Types Of Wear
It is a common occurrence for our in home area rugs to develop different patterns of wear and tear over the years. Whether your area rug is natural fiber or synthetic, it is still typically subjected to usage that will inevitably cause some form of visual wear across the surface of the rug pile. Any professional will recommend that you regularly maintain your area rug with weekly vacuuming, tending to spills immediately and having a professional rug cleaning performed annually. Following those steps, along with doing your best to keep foot traffic across the rug limited, keeping it out of extended direct sunlight exposure and away from a beloved pet, will help to keep your rug looking and feeling as fresh as possible, for as long as possible. It is an unfortunate fact that no matter how well you take care of your natural or synthetic fiber area rug, it will eventually give way to some type of wear. The most common types of wear that form across the surface pile of an area rug are Wear Patterns, Traffic Lanes and Pile Distortion. You might ask what these issues are, what causes them and how to help prevent them. We are here to provide some information that will help to explain the answers to your questions and hopefully help to guide you along in the personal maintenance of your area rug.

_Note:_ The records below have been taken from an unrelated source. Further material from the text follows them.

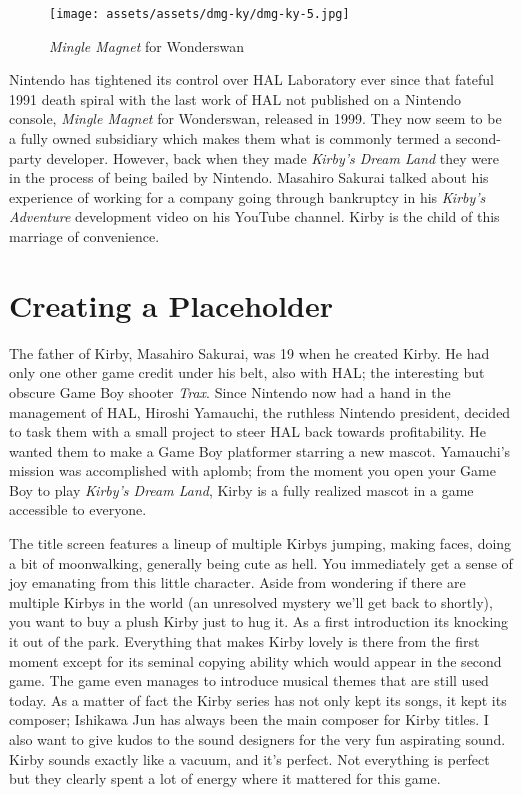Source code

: \documentclass{book}
\begin{document}
\begin{figure}[hbt]
\vskip 10pt
\centering \texttt{[image: assets/assets/dmg-ky/dmg-ky-5.jpg]}\par\pagetwodescription \emph{Mingle Magnet} for Wonderswan
\vskip 6pt
\end{figure}

Nintendo has tightened its control over HAL Laboratory ever since that fateful 1991 death spiral with the last work of HAL not published on a Nintendo console, \emph{Mingle Magnet} for Wonderswan, released in 1999. They now seem to be a fully owned subsidiary which makes them what is commonly termed a second-party developer. However, back when they made \emph{Kirby’s Dream Land} they were in the process of being bailed by Nintendo. Masahiro Sakurai talked about his experience of working for a company going through bankruptcy in his \emph{Kirby’s Adventure} development video on his YouTube channel. Kirby is the child of this marriage of convenience.

\FloatBarrier\needspace{10mm}\section*{Creating a Placeholder}\nopagebreak[4]

The father of Kirby, Masahiro Sakurai, was 19 when he created Kirby. He had only one other game credit under his belt, also with HAL; the interesting but obscure Game Boy shooter \emph{Trax}. Since Nintendo now had a hand in the management of HAL, Hiroshi Yamauchi, the ruthless Nintendo president, decided to task them with a small project to steer HAL back towards profitability. He wanted them to make a Game Boy platformer starring a new mascot. Yamauchi’s mission was accomplished with aplomb; from the moment you open your Game Boy to play \emph{Kirby’s Dream Land}, Kirby is a fully realized mascot in a game accessible to everyone.

The title screen features a lineup of multiple Kirbys jumping, making faces, doing a bit of moonwalking, generally being cute as hell. You immediately get a sense of joy emanating from this little character. Aside from wondering if there are multiple Kirbys in the world (an unresolved mystery we’ll get back to shortly), you want to buy a plush Kirby just to hug it. As a first introduction its knocking it out of the park. Everything that makes Kirby lovely is there from the first moment except for its seminal copying ability which would appear in the second game. The game even manages to introduce musical themes that are still used today. As a matter of fact the Kirby series has not only kept its songs, it kept its composer; Ishikawa Jun has always been the main composer for Kirby titles. I also want to give kudos to the sound designers for the very fun aspirating sound. Kirby sounds exactly like a vacuum, and it’s perfect. Not everything is perfect but they clearly spent a lot of energy where it mattered for this game.
\end{document}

Pile Distortion is a disturbance in the texture and color of your area rug that happens when regular useage or wear eventually causes the fibers that make the surface pile untwist themselves. The untwisted fibers will now absorb light into new areas of the fibers, while the areas of unworn fibers that remain in tact will continue to reflect the light that hits them. There are certain situations in which regular, everyday foot traffic can train the fibers to lean the wrong way. Unfortunately, due to improper in home cleaning, fibers can be reset in the location at which they lie and less strong fibers, like the kind you would find in Viscose rugs, will lose the tightness of their twist which makes them lie in the wrong direction. These sections of the rug pile that become dark and distorted can end up being permanent. The fibers in these areas lie in a different direction than where they are intended and cannot be brushed back to sit properly. Area rugs with larger, more open type patterns typically show this distortion more so than rugs with more intricate patterns.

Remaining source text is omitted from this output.